|Occurred : 7/15/1979 14:30 (Entered as : 07/15/79 14:30)
Reported: 2/14/2008 6:17:18 PM 18:17
Location: Apple Valley, CA
|Daytime / air to air near miss / sighting
This incident occurred on a cross country flight from Palm Springs CA, to Apple Valley, CA at approx. 2:30 in the afternoon , July 1979.
I was flying one of the required cross country practice flights needed for a private pilot’s license. I was with my instructor at the time and had been flying on instruments only (IFR) for 20-30 min. At the time we were mid-way between Palm Springs and Apple Valley, which was our destination.
We were approx. north-east of Big Bear when my instructor said to me that “we have traffic at 12:00”. This statement was to notify me that we had converging aircraft directly in front of us. This in itself was alarming because federal regulations state that all west and east converging aircraft were to fly at 1000 feet separation plus 500. This aircraft was obviously ignoring the rules because he was heading straight at us! As this object approached closer and we prepared for evasive maneuvering, we noticed that this object was void of any type of wing surfaces, propellers, engine nacelles, or landing gear. As we drew closer the object seemed to veer and passed off our left wing at approx. 100 feet. At this distance it simply appeared as a metallic sphere. It left no contrail, had no cockpit, and was most certainly moving under its own power on a flat trajectory.
My estimation of its closing speed was that it was flying close to ours, based on my past experiences with other aircraft in close proximity. At the time we were flying in the 120mph range. The time available to see this machine was probably no more that 5-6 seconds at the most.
Once it passed, I banked sharply to get on its tail. But by the time we were in position…it was simply..gone! Nothing had been said between my instructor and I during this entire event, until after we had finished looking for the object. I asked him “what was that?” His response was that he had no idea, and then told me “when we get back, don’t say a word about this ok?” And I never did. Not until almost 20 years later, when I found him again flying for a major airline, and had a chance to speak with him about it. All our recollections matched, and we both were still perplexed as to what that thing might have been.
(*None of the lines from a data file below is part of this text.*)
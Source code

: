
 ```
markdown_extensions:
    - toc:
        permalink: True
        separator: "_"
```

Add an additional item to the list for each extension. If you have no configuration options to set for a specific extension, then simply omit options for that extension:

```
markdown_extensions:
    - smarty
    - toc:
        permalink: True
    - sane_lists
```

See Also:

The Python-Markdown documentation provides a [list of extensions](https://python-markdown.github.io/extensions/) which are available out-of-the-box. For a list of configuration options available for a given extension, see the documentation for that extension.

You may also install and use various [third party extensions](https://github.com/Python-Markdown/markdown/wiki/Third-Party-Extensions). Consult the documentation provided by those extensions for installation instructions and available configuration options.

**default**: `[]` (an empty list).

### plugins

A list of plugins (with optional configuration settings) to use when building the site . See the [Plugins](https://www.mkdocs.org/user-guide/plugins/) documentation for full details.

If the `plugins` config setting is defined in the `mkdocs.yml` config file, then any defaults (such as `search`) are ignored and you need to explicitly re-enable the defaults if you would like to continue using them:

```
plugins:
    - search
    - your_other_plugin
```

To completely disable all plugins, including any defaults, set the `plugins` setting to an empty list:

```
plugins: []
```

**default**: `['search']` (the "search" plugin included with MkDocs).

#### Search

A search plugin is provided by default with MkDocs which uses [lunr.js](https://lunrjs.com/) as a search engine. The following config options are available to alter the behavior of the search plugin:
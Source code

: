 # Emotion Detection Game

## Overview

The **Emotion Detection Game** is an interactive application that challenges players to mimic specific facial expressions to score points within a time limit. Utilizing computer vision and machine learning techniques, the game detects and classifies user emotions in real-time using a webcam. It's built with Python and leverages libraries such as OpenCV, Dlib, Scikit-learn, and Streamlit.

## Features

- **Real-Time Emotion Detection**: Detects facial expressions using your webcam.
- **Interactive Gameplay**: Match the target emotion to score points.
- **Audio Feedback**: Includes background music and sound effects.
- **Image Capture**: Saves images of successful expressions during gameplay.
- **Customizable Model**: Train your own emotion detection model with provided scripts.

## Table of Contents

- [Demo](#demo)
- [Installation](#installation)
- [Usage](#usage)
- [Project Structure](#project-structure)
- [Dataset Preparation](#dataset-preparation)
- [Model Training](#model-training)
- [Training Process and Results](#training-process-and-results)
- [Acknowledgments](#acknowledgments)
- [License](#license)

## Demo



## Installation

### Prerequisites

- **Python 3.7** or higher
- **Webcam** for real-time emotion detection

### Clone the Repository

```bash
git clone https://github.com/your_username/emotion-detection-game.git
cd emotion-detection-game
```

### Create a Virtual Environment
Since those days I have acquired a commercial pilot’s license and flown professionally. I have also acquired several degrees, one of which is in Aeronautics. And in addition, I became a federally licensed aviation maintenance technician.
Now I am a public school teacher at the secondary level and teach technology education and aviation science classes.
And NONE of my training, education, or professional experiences has helped me to explain what I saw that hot summer afternoon so long ago.